Das Leben ist schon seltsam, vor allem wenn man tot ist

14. Februar 2012

Als Sascha wieder einmal einen Luxusschlitten klaut, staunt er nicht schlecht, als er im Kofferraum eine Frauenleiche findet. Und noch mehr staunt er, als er kurze Zeit sich selbst sieht – mausetot auf der Straße liegen. Sein Leichnam landet in der Gerichtsmedizin im Kühlfach 4, das fortan sein zuhause ist, denn aus einem unerklärlichen Grund wurden sein Geist und sein Körper voneinander getrennt. Hört sich anfangs super an – dabei kann Geist sein einem ganz schön auf den Geist gehen, wenn man davon habsieht, dass man sich nie wieder frisieren muss. Denn so ganz ohne Körper und damit ohne Stimmbänder kann man sich nur schwer bemerkbar machen. Doch wie es der Zufall will, gibt es einen Gerichtsmediziner, der als einziger seine Gegenwart spürt und quasi Saschas Gedanken als Stimme im Kopf hört. Martin Gänswein heißt der Auserwählte, der fortan als Medium fungiert und von Sascha beauftragt wird seinen Tod aufzuklären. Das Dreamteam Geist-Gerichtsmediziner macht sich also auf die tollpatschige Suche nach dem Täter und landet dabei im tief kriminellen Milieu. Da ist ein blaues Auge schnell eingefangen …

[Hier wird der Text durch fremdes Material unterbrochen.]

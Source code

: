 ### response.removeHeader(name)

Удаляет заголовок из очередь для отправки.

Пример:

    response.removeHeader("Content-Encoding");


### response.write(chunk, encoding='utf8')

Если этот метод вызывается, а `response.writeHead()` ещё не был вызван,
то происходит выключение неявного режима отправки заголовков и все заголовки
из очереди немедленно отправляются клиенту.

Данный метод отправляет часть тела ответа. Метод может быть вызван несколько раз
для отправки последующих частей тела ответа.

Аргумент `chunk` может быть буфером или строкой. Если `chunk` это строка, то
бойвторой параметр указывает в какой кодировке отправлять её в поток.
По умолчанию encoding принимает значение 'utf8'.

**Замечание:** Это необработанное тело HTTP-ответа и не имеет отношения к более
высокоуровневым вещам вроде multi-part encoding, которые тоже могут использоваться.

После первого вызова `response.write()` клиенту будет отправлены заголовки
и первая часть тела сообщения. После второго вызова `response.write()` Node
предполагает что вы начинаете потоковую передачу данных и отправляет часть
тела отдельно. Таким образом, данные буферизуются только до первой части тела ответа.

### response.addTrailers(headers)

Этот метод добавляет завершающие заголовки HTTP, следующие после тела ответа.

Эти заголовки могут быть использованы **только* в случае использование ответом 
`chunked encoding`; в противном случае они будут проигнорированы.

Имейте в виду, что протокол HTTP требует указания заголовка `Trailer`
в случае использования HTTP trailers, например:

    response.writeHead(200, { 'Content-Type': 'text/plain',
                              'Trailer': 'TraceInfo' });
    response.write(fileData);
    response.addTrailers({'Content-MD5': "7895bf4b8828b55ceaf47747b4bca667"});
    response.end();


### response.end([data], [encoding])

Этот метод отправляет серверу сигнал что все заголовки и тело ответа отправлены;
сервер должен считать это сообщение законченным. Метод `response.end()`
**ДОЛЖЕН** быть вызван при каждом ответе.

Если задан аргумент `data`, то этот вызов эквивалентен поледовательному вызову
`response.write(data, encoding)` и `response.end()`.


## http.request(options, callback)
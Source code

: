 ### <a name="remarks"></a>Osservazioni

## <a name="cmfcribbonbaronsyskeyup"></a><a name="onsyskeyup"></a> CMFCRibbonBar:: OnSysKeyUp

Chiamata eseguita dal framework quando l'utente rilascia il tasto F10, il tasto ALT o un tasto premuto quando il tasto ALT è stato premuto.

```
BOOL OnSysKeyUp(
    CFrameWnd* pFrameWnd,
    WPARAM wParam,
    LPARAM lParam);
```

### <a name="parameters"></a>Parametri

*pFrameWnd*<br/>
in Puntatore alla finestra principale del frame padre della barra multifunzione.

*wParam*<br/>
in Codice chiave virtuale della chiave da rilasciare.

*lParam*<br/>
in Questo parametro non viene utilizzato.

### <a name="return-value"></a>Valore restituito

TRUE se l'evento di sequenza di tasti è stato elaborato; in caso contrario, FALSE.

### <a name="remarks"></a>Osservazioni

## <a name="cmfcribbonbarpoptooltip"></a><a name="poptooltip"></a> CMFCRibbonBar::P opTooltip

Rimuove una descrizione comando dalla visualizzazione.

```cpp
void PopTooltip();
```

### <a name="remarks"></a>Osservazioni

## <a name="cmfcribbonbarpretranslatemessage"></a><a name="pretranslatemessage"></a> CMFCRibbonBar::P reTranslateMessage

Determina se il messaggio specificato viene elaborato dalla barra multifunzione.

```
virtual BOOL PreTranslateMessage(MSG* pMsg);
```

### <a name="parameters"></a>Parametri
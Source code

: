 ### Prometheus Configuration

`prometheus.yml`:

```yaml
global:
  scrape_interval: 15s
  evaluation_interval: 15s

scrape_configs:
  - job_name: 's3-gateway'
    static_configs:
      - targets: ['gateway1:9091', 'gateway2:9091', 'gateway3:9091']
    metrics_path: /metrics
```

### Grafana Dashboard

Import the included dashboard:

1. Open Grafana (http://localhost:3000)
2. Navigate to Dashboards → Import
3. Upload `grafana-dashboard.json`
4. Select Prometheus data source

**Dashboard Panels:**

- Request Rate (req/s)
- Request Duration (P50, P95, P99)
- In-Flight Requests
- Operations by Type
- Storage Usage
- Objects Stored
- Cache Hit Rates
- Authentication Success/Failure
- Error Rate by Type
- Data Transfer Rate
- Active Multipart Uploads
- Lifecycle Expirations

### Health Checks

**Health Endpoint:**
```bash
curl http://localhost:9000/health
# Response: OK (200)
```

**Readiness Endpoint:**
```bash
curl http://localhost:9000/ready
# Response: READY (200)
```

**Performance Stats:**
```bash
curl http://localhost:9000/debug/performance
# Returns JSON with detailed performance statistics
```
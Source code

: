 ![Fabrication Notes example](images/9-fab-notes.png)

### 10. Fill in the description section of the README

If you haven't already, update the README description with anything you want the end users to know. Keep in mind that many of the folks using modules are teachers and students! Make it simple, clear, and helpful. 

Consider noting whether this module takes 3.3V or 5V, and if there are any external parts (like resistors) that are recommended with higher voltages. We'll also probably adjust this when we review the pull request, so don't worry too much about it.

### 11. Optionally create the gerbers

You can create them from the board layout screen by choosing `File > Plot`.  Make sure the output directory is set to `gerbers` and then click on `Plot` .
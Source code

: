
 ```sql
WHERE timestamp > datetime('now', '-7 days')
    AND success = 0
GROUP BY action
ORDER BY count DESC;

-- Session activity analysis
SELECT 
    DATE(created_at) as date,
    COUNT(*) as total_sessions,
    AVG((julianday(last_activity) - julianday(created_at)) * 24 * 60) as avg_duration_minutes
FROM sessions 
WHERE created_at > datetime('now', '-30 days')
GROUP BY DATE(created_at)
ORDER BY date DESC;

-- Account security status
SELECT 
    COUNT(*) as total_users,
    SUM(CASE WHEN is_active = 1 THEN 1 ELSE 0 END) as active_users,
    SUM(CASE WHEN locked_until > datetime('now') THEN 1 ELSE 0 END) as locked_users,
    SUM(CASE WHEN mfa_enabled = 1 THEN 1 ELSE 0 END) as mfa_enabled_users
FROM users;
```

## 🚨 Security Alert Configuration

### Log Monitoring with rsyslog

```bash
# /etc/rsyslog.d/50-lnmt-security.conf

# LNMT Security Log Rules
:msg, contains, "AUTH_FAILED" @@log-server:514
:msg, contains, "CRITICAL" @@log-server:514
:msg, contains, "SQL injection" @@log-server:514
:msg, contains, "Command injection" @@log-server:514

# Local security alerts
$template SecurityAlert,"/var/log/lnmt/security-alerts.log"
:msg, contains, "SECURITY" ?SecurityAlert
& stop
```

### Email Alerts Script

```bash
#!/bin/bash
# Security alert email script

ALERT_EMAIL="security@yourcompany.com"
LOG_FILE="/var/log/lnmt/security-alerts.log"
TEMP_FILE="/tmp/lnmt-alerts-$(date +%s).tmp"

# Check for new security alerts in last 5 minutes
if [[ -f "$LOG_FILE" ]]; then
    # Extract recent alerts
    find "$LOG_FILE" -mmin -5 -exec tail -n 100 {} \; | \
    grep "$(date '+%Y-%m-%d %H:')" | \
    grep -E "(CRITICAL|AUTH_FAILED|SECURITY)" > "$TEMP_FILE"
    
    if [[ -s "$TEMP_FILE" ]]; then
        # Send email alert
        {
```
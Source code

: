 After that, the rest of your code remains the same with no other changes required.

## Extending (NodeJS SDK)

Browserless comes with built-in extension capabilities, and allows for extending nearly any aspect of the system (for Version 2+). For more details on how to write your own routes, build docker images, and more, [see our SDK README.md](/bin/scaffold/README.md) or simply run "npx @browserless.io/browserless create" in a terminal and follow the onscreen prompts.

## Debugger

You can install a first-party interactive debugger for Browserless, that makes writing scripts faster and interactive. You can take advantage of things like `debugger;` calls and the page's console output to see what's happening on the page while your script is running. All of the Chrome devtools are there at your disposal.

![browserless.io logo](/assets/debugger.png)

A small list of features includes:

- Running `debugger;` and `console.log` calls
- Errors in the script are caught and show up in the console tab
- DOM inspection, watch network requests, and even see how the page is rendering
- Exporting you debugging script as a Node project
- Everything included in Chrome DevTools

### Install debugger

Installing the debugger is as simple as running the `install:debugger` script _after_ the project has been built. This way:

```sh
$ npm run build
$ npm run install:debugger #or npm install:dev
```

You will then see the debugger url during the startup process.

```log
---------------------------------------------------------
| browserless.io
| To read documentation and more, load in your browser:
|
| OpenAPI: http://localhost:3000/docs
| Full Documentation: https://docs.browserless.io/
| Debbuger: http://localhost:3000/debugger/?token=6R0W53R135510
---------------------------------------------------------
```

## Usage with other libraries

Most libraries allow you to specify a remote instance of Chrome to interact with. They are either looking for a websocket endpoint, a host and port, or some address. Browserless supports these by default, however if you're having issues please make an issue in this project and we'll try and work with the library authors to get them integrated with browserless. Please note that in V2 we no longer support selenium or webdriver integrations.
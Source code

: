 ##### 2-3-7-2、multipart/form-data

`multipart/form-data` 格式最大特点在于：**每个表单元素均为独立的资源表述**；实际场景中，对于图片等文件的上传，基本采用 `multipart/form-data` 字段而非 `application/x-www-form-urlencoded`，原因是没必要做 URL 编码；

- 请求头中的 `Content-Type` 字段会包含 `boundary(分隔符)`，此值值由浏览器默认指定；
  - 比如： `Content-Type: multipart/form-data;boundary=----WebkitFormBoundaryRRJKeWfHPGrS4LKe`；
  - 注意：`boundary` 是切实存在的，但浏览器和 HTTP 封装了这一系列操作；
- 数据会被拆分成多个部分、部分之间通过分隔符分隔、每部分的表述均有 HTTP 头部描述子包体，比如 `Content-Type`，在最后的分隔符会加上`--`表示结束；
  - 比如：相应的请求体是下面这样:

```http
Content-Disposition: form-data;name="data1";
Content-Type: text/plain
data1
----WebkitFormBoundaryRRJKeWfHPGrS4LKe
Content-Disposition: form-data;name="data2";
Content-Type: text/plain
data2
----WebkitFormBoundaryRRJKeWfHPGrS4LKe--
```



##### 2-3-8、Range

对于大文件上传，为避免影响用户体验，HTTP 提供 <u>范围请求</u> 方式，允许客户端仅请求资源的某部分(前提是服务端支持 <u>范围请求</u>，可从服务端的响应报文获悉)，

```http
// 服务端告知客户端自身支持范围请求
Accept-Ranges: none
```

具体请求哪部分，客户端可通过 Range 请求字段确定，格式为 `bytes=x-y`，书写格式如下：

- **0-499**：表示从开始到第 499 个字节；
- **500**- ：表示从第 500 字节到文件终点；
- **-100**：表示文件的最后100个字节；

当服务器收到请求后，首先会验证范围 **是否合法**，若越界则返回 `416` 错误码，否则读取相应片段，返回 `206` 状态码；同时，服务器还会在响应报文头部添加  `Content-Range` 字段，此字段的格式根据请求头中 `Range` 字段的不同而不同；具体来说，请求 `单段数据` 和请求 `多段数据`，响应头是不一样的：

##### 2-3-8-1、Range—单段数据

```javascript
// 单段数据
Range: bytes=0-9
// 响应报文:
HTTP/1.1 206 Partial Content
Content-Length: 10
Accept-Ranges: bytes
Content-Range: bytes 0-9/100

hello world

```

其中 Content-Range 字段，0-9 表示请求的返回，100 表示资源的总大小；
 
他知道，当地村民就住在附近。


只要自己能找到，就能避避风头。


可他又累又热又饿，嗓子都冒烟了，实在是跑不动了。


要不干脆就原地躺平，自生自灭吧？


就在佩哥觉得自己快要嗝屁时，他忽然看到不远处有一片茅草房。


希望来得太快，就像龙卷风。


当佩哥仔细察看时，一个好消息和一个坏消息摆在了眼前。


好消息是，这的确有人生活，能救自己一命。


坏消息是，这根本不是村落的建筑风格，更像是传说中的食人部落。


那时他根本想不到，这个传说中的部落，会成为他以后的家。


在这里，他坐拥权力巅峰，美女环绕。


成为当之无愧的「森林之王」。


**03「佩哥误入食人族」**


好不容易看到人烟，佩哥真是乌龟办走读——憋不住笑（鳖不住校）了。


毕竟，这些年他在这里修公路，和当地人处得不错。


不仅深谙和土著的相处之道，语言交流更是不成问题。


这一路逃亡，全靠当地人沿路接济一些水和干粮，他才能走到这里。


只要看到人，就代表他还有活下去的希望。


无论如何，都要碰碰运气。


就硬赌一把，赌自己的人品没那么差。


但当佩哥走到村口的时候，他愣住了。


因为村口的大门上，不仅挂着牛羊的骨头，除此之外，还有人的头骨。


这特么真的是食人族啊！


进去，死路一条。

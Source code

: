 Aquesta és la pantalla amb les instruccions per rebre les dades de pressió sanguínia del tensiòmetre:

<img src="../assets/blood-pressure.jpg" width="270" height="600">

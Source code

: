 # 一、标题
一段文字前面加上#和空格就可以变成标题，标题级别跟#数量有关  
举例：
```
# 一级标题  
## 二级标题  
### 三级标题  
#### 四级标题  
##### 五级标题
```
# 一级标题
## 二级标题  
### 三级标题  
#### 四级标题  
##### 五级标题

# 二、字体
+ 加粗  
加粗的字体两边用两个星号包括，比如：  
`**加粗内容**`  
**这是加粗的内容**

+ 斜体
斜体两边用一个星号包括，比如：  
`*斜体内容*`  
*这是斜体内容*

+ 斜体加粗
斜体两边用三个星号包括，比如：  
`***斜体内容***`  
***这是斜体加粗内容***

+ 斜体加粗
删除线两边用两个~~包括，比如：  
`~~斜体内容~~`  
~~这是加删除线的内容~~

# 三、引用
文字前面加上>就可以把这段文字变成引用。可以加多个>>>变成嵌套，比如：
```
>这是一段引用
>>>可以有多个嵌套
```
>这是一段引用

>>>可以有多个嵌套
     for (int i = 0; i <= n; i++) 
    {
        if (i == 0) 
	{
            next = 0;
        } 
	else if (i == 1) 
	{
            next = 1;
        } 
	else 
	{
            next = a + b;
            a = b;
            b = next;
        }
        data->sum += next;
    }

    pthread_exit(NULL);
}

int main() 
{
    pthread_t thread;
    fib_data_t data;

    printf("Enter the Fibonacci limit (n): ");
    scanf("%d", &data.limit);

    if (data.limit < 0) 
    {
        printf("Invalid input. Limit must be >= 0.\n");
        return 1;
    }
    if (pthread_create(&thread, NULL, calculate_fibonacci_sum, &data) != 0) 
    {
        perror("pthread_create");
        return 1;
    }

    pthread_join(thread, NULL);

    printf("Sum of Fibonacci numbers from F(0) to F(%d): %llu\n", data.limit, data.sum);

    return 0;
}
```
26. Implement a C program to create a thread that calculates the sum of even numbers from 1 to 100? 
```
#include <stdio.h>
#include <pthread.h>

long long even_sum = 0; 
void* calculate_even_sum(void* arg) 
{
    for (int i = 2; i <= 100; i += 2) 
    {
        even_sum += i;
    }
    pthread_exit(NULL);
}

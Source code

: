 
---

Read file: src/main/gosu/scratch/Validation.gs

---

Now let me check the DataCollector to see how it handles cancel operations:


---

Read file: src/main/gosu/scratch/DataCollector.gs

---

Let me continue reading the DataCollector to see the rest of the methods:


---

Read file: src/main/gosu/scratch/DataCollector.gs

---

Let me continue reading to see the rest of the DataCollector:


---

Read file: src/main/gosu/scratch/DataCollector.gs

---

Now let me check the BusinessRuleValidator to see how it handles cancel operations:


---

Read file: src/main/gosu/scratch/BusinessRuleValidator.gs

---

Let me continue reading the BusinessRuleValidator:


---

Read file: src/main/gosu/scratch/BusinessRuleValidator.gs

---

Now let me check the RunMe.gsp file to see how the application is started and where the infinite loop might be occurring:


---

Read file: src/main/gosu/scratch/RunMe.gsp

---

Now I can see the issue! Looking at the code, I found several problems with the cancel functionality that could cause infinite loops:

Jutta Profijt ist mit ihrem Krimi aus dem Seziersaal ein überaus komischer und rotzfrecher Roman gelungen. Man würde einer Frau wohl kaum einen derartigen Slang zutrauen, wie sie ihn ihrem Geist Sascha andichtet – das Feuerwerk an coolen Sprüchen und witzigen Dialogen ist schlichtweg genial. Wörter wie „geistesgestört“ oder „geistreich“ bekommen da eine völlig neue Bedeutung.

Wer also eine wirklich spaßige und trotzdem spannende Unterhaltung sucht, und gerne Tränen lacht, wird mit diesem Buch bestens bedient. Ich habe mir sofort den Folgeroman gekauft, denn, dass so ein Geist nicht einfach auf der letzten Seite verschwindet, ist wohl klar.